The revenue involves, not only the supply of the treasury with money, but the question of protection to manufactures. On these connected subjects, therefore, Gentlemen, as I have promised to keep nothing back, I will state my opinions plainly, but very shortly.
I am in favor of such a revenue as shall be equal to all the just and reasonable wants of the government; and I am decidedly opposed to all collection or accumulation of revenue beyond this point. An extravagant government expenditure, and unnecessary accumulation in the treasury, are both, of all things, to be most studiously avoided.

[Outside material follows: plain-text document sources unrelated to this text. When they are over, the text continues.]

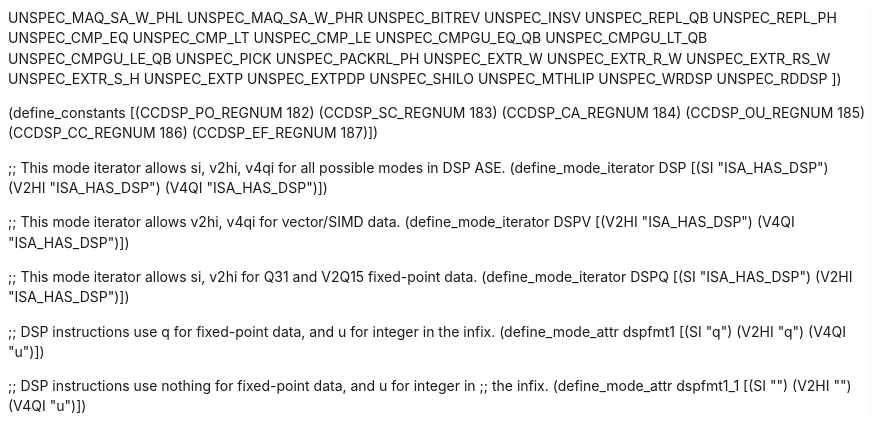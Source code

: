   UNSPEC_MAQ_SA_W_PHL
  UNSPEC_MAQ_SA_W_PHR
  UNSPEC_BITREV
  UNSPEC_INSV
  UNSPEC_REPL_QB
  UNSPEC_REPL_PH
  UNSPEC_CMP_EQ
  UNSPEC_CMP_LT
  UNSPEC_CMP_LE
  UNSPEC_CMPGU_EQ_QB
  UNSPEC_CMPGU_LT_QB
  UNSPEC_CMPGU_LE_QB
  UNSPEC_PICK
  UNSPEC_PACKRL_PH
  UNSPEC_EXTR_W
  UNSPEC_EXTR_R_W
  UNSPEC_EXTR_RS_W
  UNSPEC_EXTR_S_H
  UNSPEC_EXTP
  UNSPEC_EXTPDP
  UNSPEC_SHILO
  UNSPEC_MTHLIP
  UNSPEC_WRDSP
  UNSPEC_RDDSP
])

(define_constants
  [(CCDSP_PO_REGNUM	182)
   (CCDSP_SC_REGNUM	183)
   (CCDSP_CA_REGNUM	184)
   (CCDSP_OU_REGNUM	185)
   (CCDSP_CC_REGNUM	186)
   (CCDSP_EF_REGNUM	187)])

;; This mode iterator allows si, v2hi, v4qi for all possible modes in DSP ASE.
(define_mode_iterator DSP [(SI "ISA_HAS_DSP")
			   (V2HI "ISA_HAS_DSP")
		 	   (V4QI "ISA_HAS_DSP")])

;; This mode iterator allows v2hi, v4qi for vector/SIMD data.
(define_mode_iterator DSPV [(V2HI "ISA_HAS_DSP")
			    (V4QI "ISA_HAS_DSP")])

;; This mode iterator allows si, v2hi for Q31 and V2Q15 fixed-point data.
(define_mode_iterator DSPQ [(SI "ISA_HAS_DSP")
			    (V2HI "ISA_HAS_DSP")])

;; DSP instructions use q for fixed-point data, and u for integer in the infix.
(define_mode_attr dspfmt1 [(SI "q") (V2HI "q") (V4QI "u")])

;; DSP instructions use nothing for fixed-point data, and u for integer in
;; the infix.
(define_mode_attr dspfmt1_1 [(SI "") (V2HI "") (V4QI "u")])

I am in favor of protecting American industry and labor, not only as employed in large manufactories, but also, and more especially, as employed in the various mechanic arts, carried on by persons of small capitals, and living by the earnings of their own personal industry. Every city in the Union, and none more than this, would feel severely the consequences of departing from the ancient and continued policy of the government respecting this last branch of protection. If duties were to be abolished on hats, boots, shoes, and other articles of leather, and on the articles fabricated of brass, tin, and iron, and on ready-made clothes, carriages, furniture, and many similar articles, thousands of persons would be immediately thrown out of employment in this city, and in other parts of the Union. Protection, in this respect, of our own labor against the cheaper, ill-paid, half-fed, and pauper labor of Europe, is, in my opinion, a duty which the country owes to its own citizens. I am, therefore, decidedly for protecting our own industry and our own labor.
In the next place, Gentlemen, I am of opinion, that, with no more than usual skill in the application of the well-tried principles of discriminating and specific duties, all the branches of national industry may be protected, without imposing such duties on imports as shall overcharge the treasury.
And as to the revenues arising from the sales of the public lands, I am of opinion that they ought to be set apart for the use of the States. The States need the money. The government of the United States does not need it. Many of the States have contracted large debts for objects of internal improvement, and others of them have important objects which they would wish to accomplish. The lands were originally granted for the use of the several States; and now that their proceeds are not necessary for the purposes of the general government, I am of opinion that they should go to the States, and to the people of the States, upon an equal principle. Set apart, then, the proceeds of the public lands for the use of the States; supply the treasury from duties on imports; apply to these duties a just and careful discrimination, in favor of articles produced at home by our own labor, and thus support, to a fair extent, our own manufactures. These, Gentlemen, appear to me to be the general outlines of that policy which the present condition of the country requires us to adopt.